It's one of my favorites--because it actually works! It keeps guiding me in the right direction. At least when I'm paying attention.
Reason #1. On Friday, Newtown, Connecticut happened. Is there anyone who can get through their everyday lives without thinking about those children & their parents--and not weep, worry, and think of their own families?
Reason #2. Then on Sunday morning I listened to Kate Braestrup talk about her work as a chaplain to game wardens in the parks and forests of Maine. What's the connection here, you ask?
"These are law enforcement officials in the wild, called in to respond to danger and disaster." Think of missing children, murders, abductions, accidents, brutal rape, or a parent with Alzheimer's who wanders away. Kate's job as a chaplain is to bring comfort to the distraught--when a family member is "suddenly lost--and needs to be found."
"Her work...takes her, as she describes it, to hinges of human experience, moments where some lives are altered or ended and others swung in wholly unpredicted directions. Kate Braestrup calls this her "ministry of presence" to life and death, lost and found.
And her life had its own unpredictable hinge in the sudden death of her state trooper husband, at the age of 39. She learned then, she says, about the finality of loss and the human capacity nevertheless to cope and to care."
Kate has seen it all.

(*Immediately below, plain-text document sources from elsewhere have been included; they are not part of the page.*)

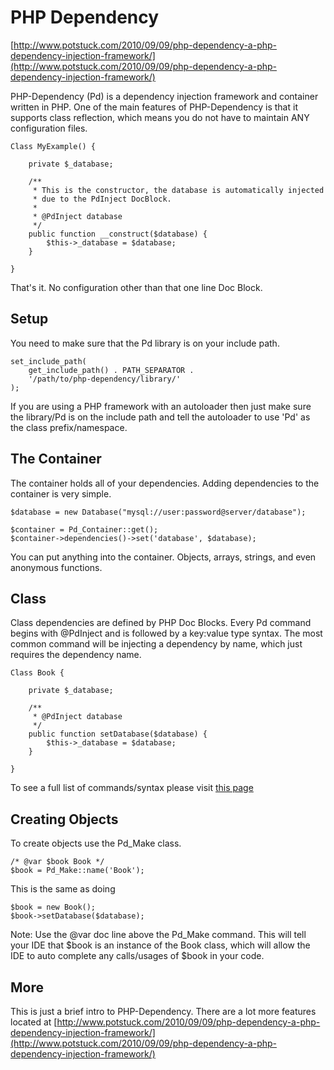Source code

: # PHP Dependency #

[http://www.potstuck.com/2010/09/09/php-dependency-a-php-dependency-injection-framework/](http://www.potstuck.com/2010/09/09/php-dependency-a-php-dependency-injection-framework/)

PHP-Dependency (Pd) is a dependency injection framework and container written
in PHP.  One of the main features of PHP-Dependency is that it supports
class reflection, which means you do not have to maintain ANY configuration
files.

    Class MyExample() {

        private $_database;

        /**
         * This is the constructor, the database is automatically injected
         * due to the PdInject DocBlock.
         *
         * @PdInject database
         */
        public function __construct($database) {
            $this->_database = $database;
        }

    }

That's it.  No configuration other than that one line Doc Block.

## Setup ##

You need to make sure that the Pd library is on your include path.

    set_include_path(
        get_include_path() . PATH_SEPARATOR .
        '/path/to/php-dependency/library/'
    );

If you are using a PHP framework with an autoloader then just make sure
the library/Pd is on the include path and tell the autoloader to use 'Pd'
as the class prefix/namespace.

## The Container ##

The container holds all of your dependencies.  Adding dependencies to the
container is very simple.

    $database = new Database("mysql://user:password@server/database");

    $container = Pd_Container::get();
    $container->dependencies()->set('database', $database);

You can put anything into the container.  Objects, arrays, strings, and even
anonymous functions.

## Class ##

Class dependencies are defined by PHP Doc Blocks.  Every Pd command begins with
@PdInject and is followed by a key:value type syntax.  The most common command
will be injecting a dependency by name, which just requires the dependency name.

    Class Book {

        private $_database;

        /**
         * @PdInject database
         */
        public function setDatabase($database) {
            $this->_database = $database;
        }

    }

To see a full list of commands/syntax please visit [this page](http://www.potstuck.com/2010/09/09/php-dependency-a-php-dependency-injection-framework/#phpdependency-keyvaluecommands)

## Creating Objects ##

To create objects use the Pd_Make class.

    /* @var $book Book */
    $book = Pd_Make::name('Book');

This is the same as doing

    $book = new Book();
    $book->setDatabase($database);

Note:  Use the @var doc line above the Pd_Make command.  This will tell your
IDE that $book is an instance of the Book class, which will allow the IDE to
auto complete any calls/usages of $book in your code.

## More ##

This is just a brief intro to PHP-Dependency.  There are a lot more features
located at [http://www.potstuck.com/2010/09/09/php-dependency-a-php-dependency-injection-framework/](http://www.potstuck.com/2010/09/09/php-dependency-a-php-dependency-injection-framework/)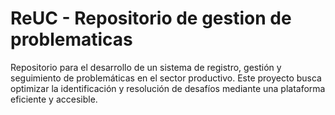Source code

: # ReUC - Repositorio de gestion de problematicas
Repositorio para el desarrollo de un sistema de registro, gestión y seguimiento de problemáticas en el sector productivo. Este proyecto busca optimizar la identificación y resolución de desafíos mediante una plataforma eficiente y accesible.
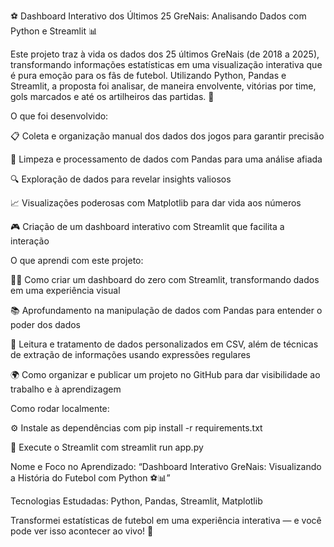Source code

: ⚽️ Dashboard Interativo dos Últimos 25 GreNais: Analisando Dados com Python e Streamlit 📊

Este projeto traz à vida os dados dos 25 últimos GreNais (de 2018 a 2025), transformando informações estatísticas em uma visualização interativa que é pura emoção para os fãs de futebol. Utilizando Python, Pandas e Streamlit, a proposta foi analisar, de maneira envolvente, vitórias por time, gols marcados e até os artilheiros das partidas. 🚀

O que foi desenvolvido:

📋 Coleta e organização manual dos dados dos jogos para garantir precisão

🧹 Limpeza e processamento de dados com Pandas para uma análise afiada

🔍 Exploração de dados para revelar insights valiosos

📈 Visualizações poderosas com Matplotlib para dar vida aos números

🎮 Criação de um dashboard interativo com Streamlit que facilita a interação

O que aprendi com este projeto:

👨‍💻 Como criar um dashboard do zero com Streamlit, transformando dados em uma experiência visual

📚 Aprofundamento na manipulação de dados com Pandas para entender o poder dos dados

💾 Leitura e tratamento de dados personalizados em CSV, além de técnicas de extração de informações usando expressões regulares

🌍 Como organizar e publicar um projeto no GitHub para dar visibilidade ao trabalho e à aprendizagem

Como rodar localmente:

⚙️ Instale as dependências com pip install -r requirements.txt

🚀 Execute o Streamlit com streamlit run app.py

Nome e Foco no Aprendizado:
“Dashboard Interativo GreNais: Visualizando a História do Futebol com Python ⚽️📊”

Tecnologias Estudadas:
Python, Pandas, Streamlit, Matplotlib

Transformei estatísticas de futebol em uma experiência interativa — e você pode ver isso acontecer ao vivo! 🚀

She's a woman we can all learn from--and as I listened to her interview on Sunday I couldn't fathom the existential serendipity that she was the scheduled guest on Sunday's NPR broadcast of "On Being". And my good fortune that I was up early enough to hear it. If you want to hear more, catch her interview or read its transcript on On Being.
When What We Fear the Most Materializes
Before Kate became a chaplain, she was a writer & a mom, married to a State Trooper. Imaging the worst was often on her mind.
Ms Braestrup: So, you know, what I would always think about was, "Well, if anything happened to Drew, I would just lose my mind." And what I discovered and what we all discovered is actually, you don't lose your mind.
Ms. Tippett: … and you didn't lose your mind, right?
Ms. Braestrup: No, and not only that, even if you wanted to, you don't get to lose your mind.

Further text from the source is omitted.